Economic data goofs make the case for metadata
Anyone can look at a set of data and misinterpret it. That's why it should be fleshed out with pertinent information.
Donald Marron, Bureau of Labor Statistics (BLS)
Harvard historian Niall Ferguson goofed on Bloomberg TV yesterday. Arguing that the 2009 stimulus had little effect, he said:
The point I made in the piece [his controversial cover story in Newsweek] was that the stimulus had a very short-term effect, which is very clear if you look, for example, at the federal employment numbers. There’s a huge spike in early 2010, and then it falls back down. (This is slightly edited from the transcription by Invictus at The Big Picture.)
That spike did happen. But as every economic data jockey knows, it doesn’t reflect the stimulus; it’s temporary hiring of Census workers.
Ferguson ought to know that. He’s trying to position himself as an important economic commentator and that should require basic familiarity with key data.

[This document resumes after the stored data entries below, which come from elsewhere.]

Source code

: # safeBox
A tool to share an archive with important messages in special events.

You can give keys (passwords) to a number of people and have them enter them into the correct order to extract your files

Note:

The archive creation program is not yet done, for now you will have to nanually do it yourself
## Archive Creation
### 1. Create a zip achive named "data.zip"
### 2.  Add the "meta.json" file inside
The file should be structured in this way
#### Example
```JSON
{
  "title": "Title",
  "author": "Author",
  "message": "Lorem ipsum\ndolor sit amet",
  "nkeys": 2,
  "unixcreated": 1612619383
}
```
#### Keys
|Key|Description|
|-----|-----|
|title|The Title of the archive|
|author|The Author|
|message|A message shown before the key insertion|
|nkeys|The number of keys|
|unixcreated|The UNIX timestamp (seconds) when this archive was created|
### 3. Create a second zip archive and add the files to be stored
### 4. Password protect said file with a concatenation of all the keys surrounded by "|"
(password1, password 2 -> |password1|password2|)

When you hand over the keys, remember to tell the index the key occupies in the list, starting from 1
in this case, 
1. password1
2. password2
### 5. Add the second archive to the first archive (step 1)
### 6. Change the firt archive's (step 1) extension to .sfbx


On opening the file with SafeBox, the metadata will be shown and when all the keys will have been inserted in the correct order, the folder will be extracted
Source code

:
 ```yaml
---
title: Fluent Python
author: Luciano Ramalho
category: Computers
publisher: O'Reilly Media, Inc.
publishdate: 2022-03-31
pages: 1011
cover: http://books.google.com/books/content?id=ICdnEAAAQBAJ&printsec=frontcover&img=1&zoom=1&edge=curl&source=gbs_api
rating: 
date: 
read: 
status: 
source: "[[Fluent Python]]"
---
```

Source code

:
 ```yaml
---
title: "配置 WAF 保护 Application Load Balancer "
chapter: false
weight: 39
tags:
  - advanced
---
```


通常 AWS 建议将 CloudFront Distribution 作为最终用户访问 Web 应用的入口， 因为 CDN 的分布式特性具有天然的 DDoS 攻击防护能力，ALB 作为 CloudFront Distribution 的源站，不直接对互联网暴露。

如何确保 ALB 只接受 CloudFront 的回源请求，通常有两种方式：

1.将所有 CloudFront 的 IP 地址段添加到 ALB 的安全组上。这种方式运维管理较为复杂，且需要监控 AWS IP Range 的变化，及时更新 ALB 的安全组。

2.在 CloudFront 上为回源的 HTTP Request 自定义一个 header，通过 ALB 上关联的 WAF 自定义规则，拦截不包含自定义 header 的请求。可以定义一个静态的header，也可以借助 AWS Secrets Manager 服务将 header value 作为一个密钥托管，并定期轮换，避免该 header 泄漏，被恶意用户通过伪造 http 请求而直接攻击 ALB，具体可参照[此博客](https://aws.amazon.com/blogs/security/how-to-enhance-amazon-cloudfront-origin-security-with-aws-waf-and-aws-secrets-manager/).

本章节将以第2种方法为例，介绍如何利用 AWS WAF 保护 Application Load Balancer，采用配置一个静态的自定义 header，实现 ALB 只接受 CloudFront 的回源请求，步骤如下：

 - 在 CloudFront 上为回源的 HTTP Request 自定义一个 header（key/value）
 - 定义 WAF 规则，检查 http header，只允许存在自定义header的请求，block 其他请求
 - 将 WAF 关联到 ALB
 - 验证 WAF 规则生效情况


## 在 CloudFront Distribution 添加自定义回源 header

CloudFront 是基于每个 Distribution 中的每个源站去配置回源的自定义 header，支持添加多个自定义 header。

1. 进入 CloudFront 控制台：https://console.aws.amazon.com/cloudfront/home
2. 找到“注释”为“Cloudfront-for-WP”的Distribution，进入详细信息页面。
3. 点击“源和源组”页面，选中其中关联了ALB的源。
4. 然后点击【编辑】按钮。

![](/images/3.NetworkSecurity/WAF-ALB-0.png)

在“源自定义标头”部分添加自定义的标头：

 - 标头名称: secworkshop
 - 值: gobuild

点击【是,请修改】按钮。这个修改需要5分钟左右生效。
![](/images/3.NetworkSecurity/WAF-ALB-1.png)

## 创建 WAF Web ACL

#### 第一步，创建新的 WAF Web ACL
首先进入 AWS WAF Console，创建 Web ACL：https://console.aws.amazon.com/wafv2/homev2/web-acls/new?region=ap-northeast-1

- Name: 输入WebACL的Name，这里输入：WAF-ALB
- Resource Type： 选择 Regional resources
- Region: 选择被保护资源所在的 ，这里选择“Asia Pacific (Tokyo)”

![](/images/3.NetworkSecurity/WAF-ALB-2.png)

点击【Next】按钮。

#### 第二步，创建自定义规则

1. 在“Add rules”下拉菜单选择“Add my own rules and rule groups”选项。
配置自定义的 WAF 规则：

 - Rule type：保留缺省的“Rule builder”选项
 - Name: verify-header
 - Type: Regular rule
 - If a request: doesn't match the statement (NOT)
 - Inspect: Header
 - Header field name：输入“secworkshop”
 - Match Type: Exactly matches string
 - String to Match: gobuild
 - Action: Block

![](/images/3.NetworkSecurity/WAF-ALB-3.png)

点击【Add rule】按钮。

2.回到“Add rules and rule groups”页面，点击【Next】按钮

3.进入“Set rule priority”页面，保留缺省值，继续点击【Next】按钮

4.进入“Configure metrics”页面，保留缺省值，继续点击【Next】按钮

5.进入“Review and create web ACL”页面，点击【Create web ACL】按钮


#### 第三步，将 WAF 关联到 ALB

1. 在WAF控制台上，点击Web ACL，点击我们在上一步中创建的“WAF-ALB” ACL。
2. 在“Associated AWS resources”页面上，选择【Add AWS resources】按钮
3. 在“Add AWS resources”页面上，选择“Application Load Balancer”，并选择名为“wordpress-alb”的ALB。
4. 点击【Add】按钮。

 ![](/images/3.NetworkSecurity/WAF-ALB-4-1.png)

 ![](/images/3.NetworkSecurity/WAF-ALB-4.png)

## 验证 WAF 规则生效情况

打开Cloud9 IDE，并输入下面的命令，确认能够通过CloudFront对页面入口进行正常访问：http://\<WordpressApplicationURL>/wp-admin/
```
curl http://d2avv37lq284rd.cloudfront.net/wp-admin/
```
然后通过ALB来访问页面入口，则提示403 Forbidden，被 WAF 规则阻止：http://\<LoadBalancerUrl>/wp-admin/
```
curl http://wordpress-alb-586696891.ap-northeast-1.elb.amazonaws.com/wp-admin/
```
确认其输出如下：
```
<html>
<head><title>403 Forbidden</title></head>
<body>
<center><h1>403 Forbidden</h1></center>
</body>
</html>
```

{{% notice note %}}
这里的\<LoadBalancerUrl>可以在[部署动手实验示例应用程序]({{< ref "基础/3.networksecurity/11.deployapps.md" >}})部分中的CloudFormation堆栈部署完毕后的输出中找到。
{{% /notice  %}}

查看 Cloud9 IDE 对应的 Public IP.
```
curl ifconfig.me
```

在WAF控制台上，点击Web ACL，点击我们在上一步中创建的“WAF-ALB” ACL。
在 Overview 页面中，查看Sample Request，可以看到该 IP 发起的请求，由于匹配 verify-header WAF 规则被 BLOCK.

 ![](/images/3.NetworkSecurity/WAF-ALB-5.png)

But Ferguson is just the tip of the iceberg. For every prominent pundit, there are thousands of other people—students, business analysts, congressional staffers, and interested citizens—who use these data and sometimes make the same mistakes. I’m sure I do as well—it’s hard to know every relevant anomaly in the data. As I said in one of my first blog posts back in 2009:
Data rarely speak for themselves. There’s almost always some folklore, known to initiates, about how data should and should not be used. As the web transforms the availability and use of data, it’s essential that the folklore be democratized as much as the raw data themselves.
How would that democratization work? One approach would be to create metadata for key economic data series. Just as your camera attachs time, date, GPS coordinates, and who knows what else to each digital photograph you take, so could each economic data point be accompanied by a field identifying any special issues and providing a link for users who want more information.
When Niall Ferguson calls up a chart of federal employment statistics at his favorite data provider, such metadata would allow them to display something like this:
Clicking on or hovering over the “2″ would then reveal text: “Federal employment boosted by temporary Census hiring; for more information see link.” And the stimulus mistake would be avoided.
I am, of course, skimming over a host of practical challenges. How do you decide which anomalies should be included in the metadata? When should charts show a single flag for metadata issues, even when the underlying data have it for each affected datapoint?
And, perhaps most important, who should do this? It would be great if the statistical agencies could do it, so the information could filter out through the entire data-using community. But their budgets are already tight. Failing that, perhaps the fine folks at FRED could do it; they’ve certainly revolutionized access to the raw data. Or even Google, which already does something similar to highlight news stories on its stock price charts, but would need to create the underlying database of metadata.
Here’s hoping that someone will do it. Democratizing data folklore would reduce needless confusion about economic facts so we can focus on real economic challenges. And it just might remind me what happened to federal employment in early 2009.